*** RECORDED INFORMATION ***
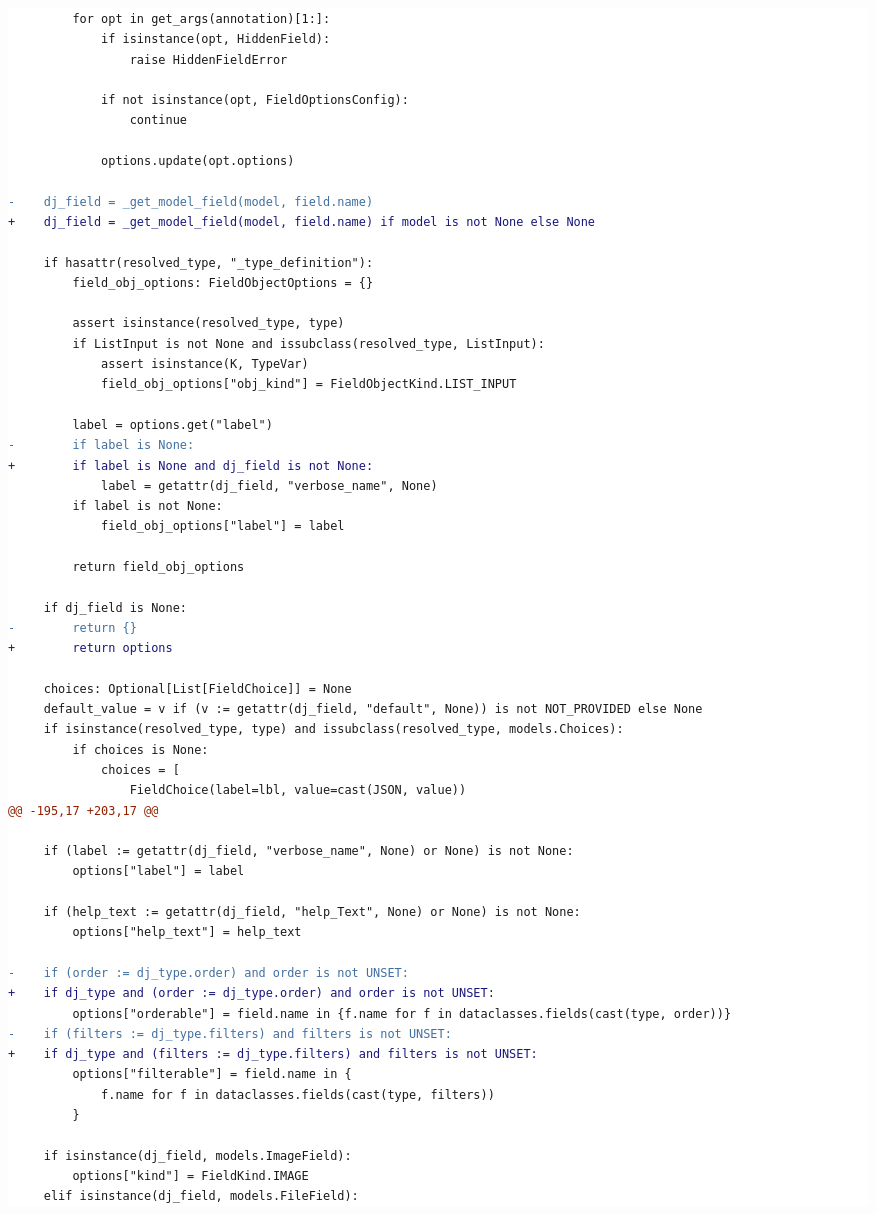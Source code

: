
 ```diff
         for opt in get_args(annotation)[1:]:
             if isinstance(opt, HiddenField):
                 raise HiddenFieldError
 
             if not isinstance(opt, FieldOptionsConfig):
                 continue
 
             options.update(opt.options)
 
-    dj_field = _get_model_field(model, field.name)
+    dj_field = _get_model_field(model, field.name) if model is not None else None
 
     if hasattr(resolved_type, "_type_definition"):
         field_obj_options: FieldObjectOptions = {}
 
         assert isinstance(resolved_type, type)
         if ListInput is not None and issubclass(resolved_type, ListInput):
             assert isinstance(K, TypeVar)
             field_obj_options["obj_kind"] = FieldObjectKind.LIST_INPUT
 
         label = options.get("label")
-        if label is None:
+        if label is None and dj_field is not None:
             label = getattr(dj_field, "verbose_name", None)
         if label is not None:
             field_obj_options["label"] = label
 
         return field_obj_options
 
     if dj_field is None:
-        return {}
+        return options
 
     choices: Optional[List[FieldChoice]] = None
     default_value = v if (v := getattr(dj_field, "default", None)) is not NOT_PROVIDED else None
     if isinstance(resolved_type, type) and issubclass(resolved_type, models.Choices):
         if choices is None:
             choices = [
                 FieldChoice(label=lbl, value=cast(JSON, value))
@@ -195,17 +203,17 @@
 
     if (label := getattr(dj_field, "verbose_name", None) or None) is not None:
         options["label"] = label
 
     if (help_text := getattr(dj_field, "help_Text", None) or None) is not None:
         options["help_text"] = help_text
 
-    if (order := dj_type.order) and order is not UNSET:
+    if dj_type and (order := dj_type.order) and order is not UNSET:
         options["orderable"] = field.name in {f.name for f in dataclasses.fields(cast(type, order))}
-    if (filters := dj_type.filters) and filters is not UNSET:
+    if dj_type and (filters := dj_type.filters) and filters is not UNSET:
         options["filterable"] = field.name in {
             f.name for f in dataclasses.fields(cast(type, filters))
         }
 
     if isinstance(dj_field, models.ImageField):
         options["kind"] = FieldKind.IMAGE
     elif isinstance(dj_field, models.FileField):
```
*** End of RECORDED INFORMATION ***
» **TASK DIRECTIONS**: State how many lines above contain the word "label", and nothing more.

» **ANSWER SPACE**: 9